_THE TASK:_ Your answer should be every line below that includes the word "subsubsection".
++++ DATA PROVIDED ++++
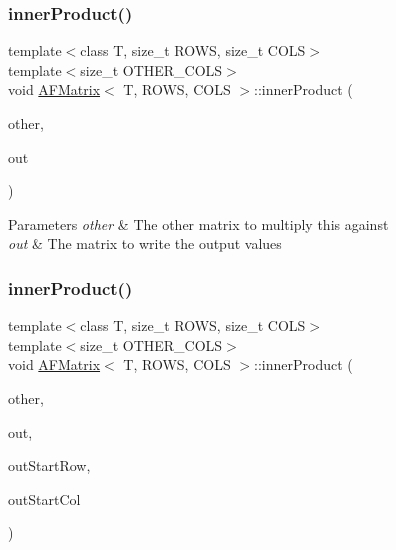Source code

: \subsubsection{\texorpdfstring{inner\+Product()}{innerProduct()}\hspace{0.1cm}{\footnotesize\ttfamily [1/4]}}
{\footnotesize\ttfamily template$<$class T, size\+\_\+t R\+O\+WS, size\+\_\+t C\+O\+LS$>$ \\
template$<$size\+\_\+t O\+T\+H\+E\+R\+\_\+\+C\+O\+LS$>$ \\
void \hyperlink{class_a_f_matrix}{A\+F\+Matrix}$<$ T, R\+O\+WS, C\+O\+LS $>$\+::inner\+Product (\begin{DoxyParamCaption}\item[{\hyperlink{class_a_f_matrix}{A\+F\+Matrix}$<$ T, C\+O\+LS, O\+T\+H\+E\+R\+\_\+\+C\+O\+LS $>$ $\ast$}]{other,  }\item[{\hyperlink{class_a_f_matrix}{A\+F\+Matrix}$<$ T, R\+O\+WS, O\+T\+H\+E\+R\+\_\+\+C\+O\+LS $>$ $\ast$}]{out }\end{DoxyParamCaption})\hspace{0.3cm}{\ttfamily [inline]}}


\begin{DoxyParams}{Parameters}
{\em other} & The other matrix to multiply this against \\
\hline
{\em out} & The matrix to write the output values \\
\hline
\end{DoxyParams}
\mbox{\label{class_a_f_matrix_a735c5a51f49427b88555d718b9055b1b}} 
\subsubsection{\texorpdfstring{inner\+Product()}{innerProduct()}\hspace{0.1cm}{\footnotesize\ttfamily [2/4]}}
{\footnotesize\ttfamily template$<$class T, size\+\_\+t R\+O\+WS, size\+\_\+t C\+O\+LS$>$ \\
template$<$size\+\_\+t O\+T\+H\+E\+R\+\_\+\+C\+O\+LS$>$ \\
void \hyperlink{class_a_f_matrix}{A\+F\+Matrix}$<$ T, R\+O\+WS, C\+O\+LS $>$\+::inner\+Product (\begin{DoxyParamCaption}\item[{\hyperlink{class_a_f_matrix}{A\+F\+Matrix}$<$ T, C\+O\+LS, O\+T\+H\+E\+R\+\_\+\+C\+O\+LS $>$ $\ast$}]{other,  }\item[{\hyperlink{class_a_f_matrix}{A\+F\+Matrix}$<$ T, R\+O\+WS, O\+T\+H\+E\+R\+\_\+\+C\+O\+LS $>$ $\ast$}]{out,  }\item[{size\+\_\+t}]{out\+Start\+Row,  }\item[{size\+\_\+t}]{out\+Start\+Col }\end{DoxyParamCaption})\hspace{0.3cm}{\ttfamily [inline]}}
++++
_WORKED SOLUTION:_
: \subsubsection{\texorpdfstring{inner\+Product()}{innerProduct()}\hspace{0.1cm}{\footnotesize\ttfamily [1/4]}}
\subsubsection{\texorpdfstring{inner\+Product()}{innerProduct()}\hspace{0.1cm}{\footnotesize\ttfamily [2/4]}}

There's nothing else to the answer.